Professor Dr Aage Bohr (✝︎)

Nobel Prize for Physics 1975

  • Section Physics
  • Location Kopenhagen, Denmark
  • Election year 1981

Research

Aage Niels Bohr was a Danish physicist. Together with his compatriot Ben Mottelson and the American Leo James Rainwater, he was awarded the Nobel Prize in Physics in 1975 for the discovery of the connection between collective motion and particle motion in atomic nuclei and the development of the theory of the structure of the atomic nucleus based on this connection.

Aage Niels Bohr, son of Niels Bohr and his wife Margarethe, was born in Copenhagen on 19 June 1922, the same year his father Niels was awarded the Nobel Prize in Physics. The family initially lived near the Institute for Theoretical Physics, which was part of the University of Copenhagen. As a result, Aage Bohr was in contact with science from an early age, with famous physicists coming to his parents' house regularly. In his recollection, he spoke of addressing Nobel Prize winners such as Werner Heisenberg and Wolfgang Pauli simply as “Uncle Heisenberg” or “Uncle Pauli”.

In 1950, Aage Bohr married Marietta Soffer, with whom he had children Vilhelm, Tomas and Margarethe. After his wife died in 1978, Bohr married Bente Meyer in 1981. Aage Bohr's son Tomas Bohr is a professor of physics at the Technical University of Denmark.

Aage Niels Bohr passed away on 8 September 2009 in Copenhagen.

Aage Niels Bohr began studying physics at the University of Copenhagen in 1940, shortly after the German occupation of Denmark. Three years later, when Hitler ordered the deportation of Danish Jews, the Bohr family fled to Sweden. He then accompanied his father, Niels Bohr, to England and the United States, where he worked on the “Manhattan Project” to develop an atomic bomb. During this time, Aage Bohr was his father's secretary and assistant at the Los Alamos laboratory in New Mexico. After the Second World War, Aage Bohr continued his studies in Copenhagen and graduated in 1946. Two years later, he went to Princeton. He spent the years 1949/50 at Columbia University.

Aage Bohr became a professor at the University of Copenhagen in 1956. After his father died in 1962, he succeeded him as director of the Institute for Theoretical Physics (Niels Bohr Institute) at the University of Copenhagen, a post he held until 1970. Between 1975 and 1981, he was also director of the Nordic Institute for Theoretical Physics (NORDITA), with which the Niels Bohr Institute cooperated closely.

Aage Bohr was honoured with numerous other scientific prizes. These included the Dannie Heineman Prize for Mathematical Physics (1960) awarded by the American Institute of Physics and the American Physical Society, the Pope Pius XI Medal (1963), the Atoms for Peace Award (1969), which his father Niels Bohr had already received twelve years earlier, the Örsted Medal (1970) and the Ole Römer Medal (1976). He was a member of numerous scientific organisations, including the Danish, Norwegian, Croatian, Polish and Swedish Academy of Sciences and, since 1981, the German Academy of Natural Sciences Leopoldina.

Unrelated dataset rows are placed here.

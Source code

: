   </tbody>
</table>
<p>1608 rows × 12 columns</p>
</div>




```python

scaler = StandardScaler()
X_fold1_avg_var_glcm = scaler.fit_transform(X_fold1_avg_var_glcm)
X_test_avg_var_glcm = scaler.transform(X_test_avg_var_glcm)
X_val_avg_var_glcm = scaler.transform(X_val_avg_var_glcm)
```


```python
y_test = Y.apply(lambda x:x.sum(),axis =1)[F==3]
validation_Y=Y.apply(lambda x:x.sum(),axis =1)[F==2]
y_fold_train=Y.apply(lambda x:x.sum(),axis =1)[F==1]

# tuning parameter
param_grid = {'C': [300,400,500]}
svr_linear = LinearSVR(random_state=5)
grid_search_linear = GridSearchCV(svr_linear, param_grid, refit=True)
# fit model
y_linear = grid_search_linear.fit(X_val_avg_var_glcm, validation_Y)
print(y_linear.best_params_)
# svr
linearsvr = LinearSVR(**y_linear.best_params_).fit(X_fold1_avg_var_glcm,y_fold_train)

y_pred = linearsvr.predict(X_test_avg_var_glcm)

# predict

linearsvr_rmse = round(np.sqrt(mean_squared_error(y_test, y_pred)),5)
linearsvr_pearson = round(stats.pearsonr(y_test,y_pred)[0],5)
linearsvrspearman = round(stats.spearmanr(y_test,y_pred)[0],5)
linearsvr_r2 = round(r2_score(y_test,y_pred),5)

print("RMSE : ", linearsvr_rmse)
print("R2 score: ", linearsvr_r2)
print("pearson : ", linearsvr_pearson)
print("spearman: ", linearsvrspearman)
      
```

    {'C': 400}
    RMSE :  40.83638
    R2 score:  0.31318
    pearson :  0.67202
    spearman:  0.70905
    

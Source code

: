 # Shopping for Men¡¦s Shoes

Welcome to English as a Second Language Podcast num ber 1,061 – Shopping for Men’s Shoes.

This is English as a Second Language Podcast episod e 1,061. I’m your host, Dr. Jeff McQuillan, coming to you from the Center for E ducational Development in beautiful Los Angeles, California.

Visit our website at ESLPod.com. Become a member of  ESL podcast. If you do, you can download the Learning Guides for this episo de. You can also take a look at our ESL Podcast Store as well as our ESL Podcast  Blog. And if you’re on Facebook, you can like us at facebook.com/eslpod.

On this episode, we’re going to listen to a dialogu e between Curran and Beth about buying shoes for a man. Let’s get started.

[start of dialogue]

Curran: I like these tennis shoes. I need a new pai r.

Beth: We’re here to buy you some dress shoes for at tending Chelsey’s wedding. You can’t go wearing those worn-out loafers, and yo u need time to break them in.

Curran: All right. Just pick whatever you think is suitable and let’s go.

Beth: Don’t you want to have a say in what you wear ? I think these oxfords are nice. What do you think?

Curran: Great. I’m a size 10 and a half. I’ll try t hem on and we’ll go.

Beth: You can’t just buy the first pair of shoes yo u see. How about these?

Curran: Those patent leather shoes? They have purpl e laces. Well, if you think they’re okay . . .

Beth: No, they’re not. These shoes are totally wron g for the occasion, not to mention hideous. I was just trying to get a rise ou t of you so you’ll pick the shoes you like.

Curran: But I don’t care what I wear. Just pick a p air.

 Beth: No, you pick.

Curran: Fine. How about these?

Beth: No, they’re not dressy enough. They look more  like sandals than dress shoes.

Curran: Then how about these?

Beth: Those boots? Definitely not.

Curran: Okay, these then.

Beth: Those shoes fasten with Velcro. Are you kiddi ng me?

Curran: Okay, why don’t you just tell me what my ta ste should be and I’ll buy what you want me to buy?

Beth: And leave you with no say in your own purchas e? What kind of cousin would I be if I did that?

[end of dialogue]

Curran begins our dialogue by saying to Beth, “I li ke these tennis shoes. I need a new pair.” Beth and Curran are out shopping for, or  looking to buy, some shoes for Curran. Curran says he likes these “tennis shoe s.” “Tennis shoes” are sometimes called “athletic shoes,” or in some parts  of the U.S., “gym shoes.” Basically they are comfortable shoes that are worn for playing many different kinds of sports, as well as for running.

Processes in the atomic nucleus, such as nuclear fission and radioactive radiation from the nucleus, could not be explained with the models available at the time. Together with Ben Mottelson and Leo Rainwater, Aage Bohr succeeded in uniting the two most significant existing models (Elsasser's shell model and Gamow's droplet model) into one common model. James Rainwater published his research in this field in April 1950. A little later, Aage Bohr described the connection between surface oscillation and the movement of individual nucleons in the nucleus. In the following years, he and Ben Mottelson succeeded in proving his theory experimentally. Their most important discovery was the realisation that the positions of the energy levels of certain nuclei could be explained with a rotation spectrum. For this achievement, Aage Bohr received the Nobel Prize in Physics in 1975, together with Ben Mottelson and Leo Rainwater.